The trick has two phases. The first one is a simple cards across. I really wish I would be able to tell you that tons of research went into this. It's not the case. I simple saw a similar trick and figured out how I would do it. The method is so darn simple and obvious, that somebody has already thought this exact version before. In the magic business is a saying... "When in doubt credit Marlo."
You can actually get away with the method, as the second packet of ten cards is only introduced after the dirty work is done. That really helps alot.
The second phase is the classic Biddle trick. I added nothing to it, except offering the specator that he can lie and fuck up my trick. Is that an addition to be proud of? I think yes!
Wednesday, 14 August 2013
This really has been my emergency routine for years. Sometimes my little bit of extra rope got lost and suddenly I was pressed to do something. Flip's DVD really helped me. He has a bit where he does all sorts of costumes with rope. And a bit with knots. So I worked out my own little version which is all about knots. Not only has this routine turned out to be a pretty practical routine onto itself. It's whimsical nature also makes it a good encore piece.
let's go into the detail a little. First knot: regular, Second knot: "scientific knot" by Flip from the "Flip's Truly Magical Rope Magic" DVD. Third knot: It's the one handed knot taken from Daryl's "Expert Rope Magic Made Easy" DVD set.

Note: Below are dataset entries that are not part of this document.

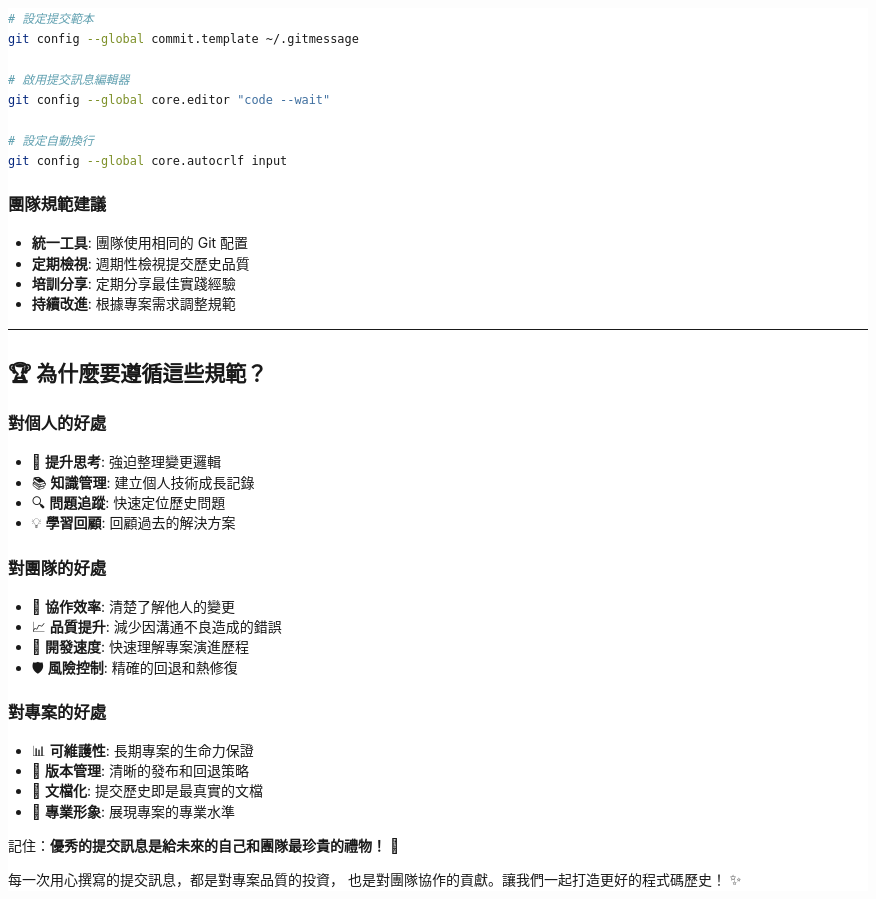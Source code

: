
 ```bash
# 設定提交範本
git config --global commit.template ~/.gitmessage

# 啟用提交訊息編輯器
git config --global core.editor "code --wait"

# 設定自動換行
git config --global core.autocrlf input
```

### 團隊規範建議

- **統一工具**: 團隊使用相同的 Git 配置
- **定期檢視**: 週期性檢視提交歷史品質
- **培訓分享**: 定期分享最佳實踐經驗
- **持續改進**: 根據專案需求調整規範

---

## 🏆 為什麼要遵循這些規範？

### 對個人的好處

- 🧠 **提升思考**: 強迫整理變更邏輯
- 📚 **知識管理**: 建立個人技術成長記錄
- 🔍 **問題追蹤**: 快速定位歷史問題
- 💡 **學習回顧**: 回顧過去的解決方案

### 對團隊的好處

- 🤝 **協作效率**: 清楚了解他人的變更
- 📈 **品質提升**: 減少因溝通不良造成的錯誤
- 🚀 **開發速度**: 快速理解專案演進歷程
- 🛡️ **風險控制**: 精確的回退和熱修復

### 對專案的好處

- 📊 **可維護性**: 長期專案的生命力保證
- 🔄 **版本管理**: 清晰的發布和回退策略
- 📖 **文檔化**: 提交歷史即是最真實的文檔
- 🎯 **專業形象**: 展現專案的專業水準

記住：**優秀的提交訊息是給未來的自己和團隊最珍貴的禮物！** 🎁

每一次用心撰寫的提交訊息，都是對專案品質的投資，
也是對團隊協作的貢獻。讓我們一起打造更好的程式碼歷史！ ✨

Fourth knot: "The Instant Knot" also from Daryl's set. Fifth knot: Tenkai Rope Through Neck. Sixth knot: A fake untying, again Flip. Seventh knot: The female knot using the horizontal loop principle by Flip. And finally the eight knot: The off beat knot also by Flip.
And there you have it. I really urge you guys to create an emergency rope routine yourself. It's good to have, if it happens.
Wednesday, 7 August 2013
This routine is not final yet. It has been getting changes over the years. But I think it is a solid routine and it can be done anywhere. All the phases leading up to the part with the extra little bit are taken vom various sources. Willi Wessel, Flip, Daryl and Tabary. The phase right after the steal in which the middle visibly links with the ring is my own. The main bulk following that is almost directly taken from David Williamsons fantastic ring and rope routine. Letting the spectator hold the ring really elevates the trick for some weird reason. And taking off the ends from the rope in the context of a ring and rope routine is something that I have seen Richard Sanders doing.
The routine directly leads into my Rope Routine #1, which leads to solid 7 minutes of magic. That combination is my main opener in my theater show. I've played it so often that I lost count, but I assure you. Packs flat plays big really applies here.
Ring and Rope routines in general are not seen very often these days. I cannot tell you why, but it is a classic and a good one. Unlike the sucker die box.